Liu et al. [46] proposed that the polar functional groups on the surface of hydrochars could enhance particle attraction force, such as hydrogen bonds and van der Waal’s force. Common polar functional groups contain oxygen, such as hydroxyl, carboxyl, and carbonyl groups. Lemon Hydrochar had significantly higher oxygen concentration (26.8 wt%) than Charcoal 1 (6.5 wt%) and Charcoal 2 (4.2 wt%), which implies larger amount of oxygen-containing polar functional groups in hydrochar compared to both charcoals. This might be another explanation of higher bonding strength among hydrochar particles compared to the two charcoals.
Finer PSD did not improve charcoal briquette’s strength since the drop test performance of BR-C1, which consisted of coarser Charcoal 1 powder, was better than BR-C2, made from finer Charcoal 2 powder. One reason could be that the starch that had been added in Charcoal 1 during densification process acted as an additional binder for BR-C1 (1.7 wt% in Charcoal 1 [51]). Another reason could be that since Charcoal 2 has a lower density than Charcoal 1, there would be a greater number of particles of Charcoal 2 in BR-C2 than Charcoal 1 in BR-C1 given the same weight of charcoal powder in both briquettes. However, as discussed above, the bonding between charcoal particles was very weak and stronger bonding was only developed at connections with binder particles. Given that the amount of binder particles was approximately the same in both charcoal briquettes, there were more charcoal particles in BR-C2 that were unattached to the binder than in BR-C1. This could have led to a worse drop test performance of BR-C2 compared to BR-C1.
Following the above discussion, it could be concluded that: (1) hydrochar is a strong binder, and possible reasons could be that it contains chemical compounds similar to engineering adhesives and that its surface is covered with bio-oil, which could form a strong liquid bridge to bond particles together during briquetting. (2) The effect of bond strength between particles was more important than PSD in the present work. (3) The briquetting pressure (155 MPa) for charcoal briquettes may have been too high, which resulted in reversal of plastic deformation that caused the briquettes to split. (4) Due to the lack of an inherent binder in charcoal particles, binder addition is critically important to increase charcoal briquette strength. The percentage of added binder needs to be significantly increased above 4 wt%. This agrees with findings in previous studies, where a large amount of water (up to 35 wt% [40]) or other binder [39] needed to be added to obtain adequate pellet strength. Although the good agglomeration properties of hydrochar and poor agglomeration of biochar are well known in the literature, the exact mechanism causing this difference has not been clarified up to this date. Thus, it should be investigated in future studies.

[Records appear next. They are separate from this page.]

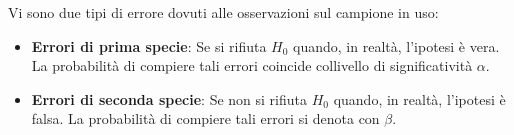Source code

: \documentclass[12pt]{article}
\begin{document}
    Vi sono due tipi di errore dovuti alle osservazioni sul campione in uso: 
    \begin{itemize}
        \item \textbf{Errori di prima specie}: Se si rifiuta $H_0$ quando, in realtà, l’ipotesi è vera. La probabilità di compiere tali errori coincide collivello  di  significatività $\alpha$.
        \item \textbf{Errori di seconda specie}: Se non si rifiuta $H_0$ quando, in realtà, l’ipotesi è falsa. La probabilità di compiere tali errori si denota con $\beta$.
    \end{itemize}
\end{document}
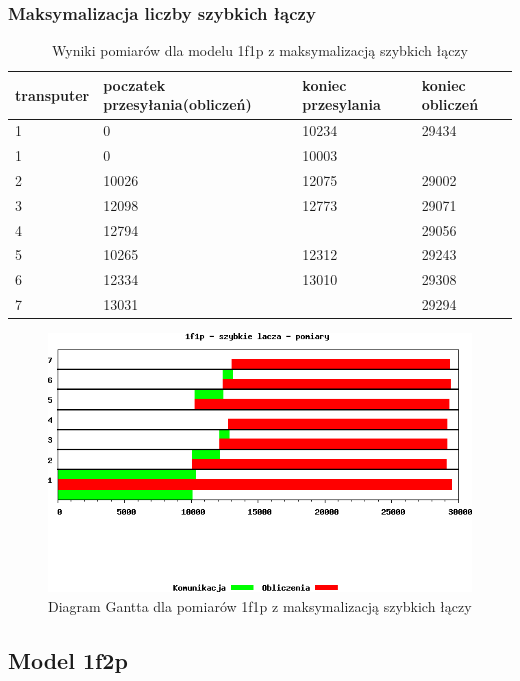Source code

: \documentclass[a4paper,11pt, titlepage]{article}
\begin{document}
\subsubsection{Maksymalizacja liczby szybkich łączy}
\begin{table}[hp!]
\begin{tabular}{|l|l|l|l|}\hline
transputer & poczatek przesyłania(obliczeń) & koniec przesylania & koniec obliczeń\\ \hline
1&0&10234&29434\\ \hline
1&0&10003&\\ \hline
2&10026&12075&29002\\ \hline
3&12098&12773&29071\\ \hline
4&12794&&29056\\ \hline
5&10265&12312&29243\\ \hline
6&12334&13010&29308\\ \hline
7&13031&&29294\\ \hline
\end{tabular}
\caption{Wyniki pomiarów dla modelu 1f1p z maksymalizacją szybkich łączy \label{i1f1p_l}}
\end{table}
\begin{figure}[hp!]
\includegraphics[width=1.0\textwidth]{wykresy/i1p1f_lacza}
\caption{Diagram Gantta dla pomiarów 1f1p z maksymalizacją szybkich łączy \label{i1p1f_lg}}
\end{figure}
\subsection{Model 1f2p}
\end{document}
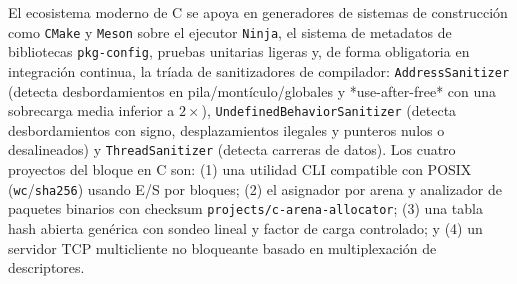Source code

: \documentclass{book}
\begin{document}
El ecosistema moderno de C se apoya en generadores de sistemas de construcción como \texttt{CMake} y \texttt{Meson} sobre el ejecutor \texttt{Ninja}, el sistema de metadatos de bibliotecas \texttt{pkg-config}, pruebas unitarias ligeras y, de forma obligatoria en integración continua, la tríada de sanitizadores de compilador: \texttt{AddressSanitizer} (detecta desbordamientos en pila/montículo/globales y *use-after-free* con una sobrecarga media inferior a \(2\times\)), \texttt{UndefinedBehaviorSanitizer} (detecta desbordamientos con signo, desplazamientos ilegales y punteros nulos o desalineados) y \texttt{ThreadSanitizer} (detecta carreras de datos). Los cuatro proyectos del bloque en C son: (1) una utilidad CLI compatible con POSIX (\texttt{wc}/\texttt{sha256}) usando E/S por bloques; (2) el asignador por arena y analizador de paquetes binarios con checksum \texttt{projects/c-arena-allocator}; (3) una tabla hash abierta genérica con sondeo lineal y factor de carga controlado; y (4) un servidor TCP multicliente no bloqueante basado en multiplexación de descriptores.
\end{document}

3.3. Carburization Experiments

The carbon concentrations in melt samples S0, S1, S2, and S3 are plotted as function of time from the moment S0 was sampled (t = 0 s) and are shown in Figure 7a. After charging of briquettes, the carbon concentrations in the melt increased rapidly, except for the case of BR-C2. The carbon concentration of melt stabilized after 30 s from charging of briquettes. The small fluctuations in melt carbon concentrations after 30 s were due to uncertainties in carbon analysis. The rapid dissolution of charcoal briquettes is in agreement with previous work [33,34]. The increase in carbon concentration of melt from Step 1 (at t = 0 s) and Step 2 of carburization (at t = 30 s) normalized by the weight of briquettes added are shown in Figure 7b.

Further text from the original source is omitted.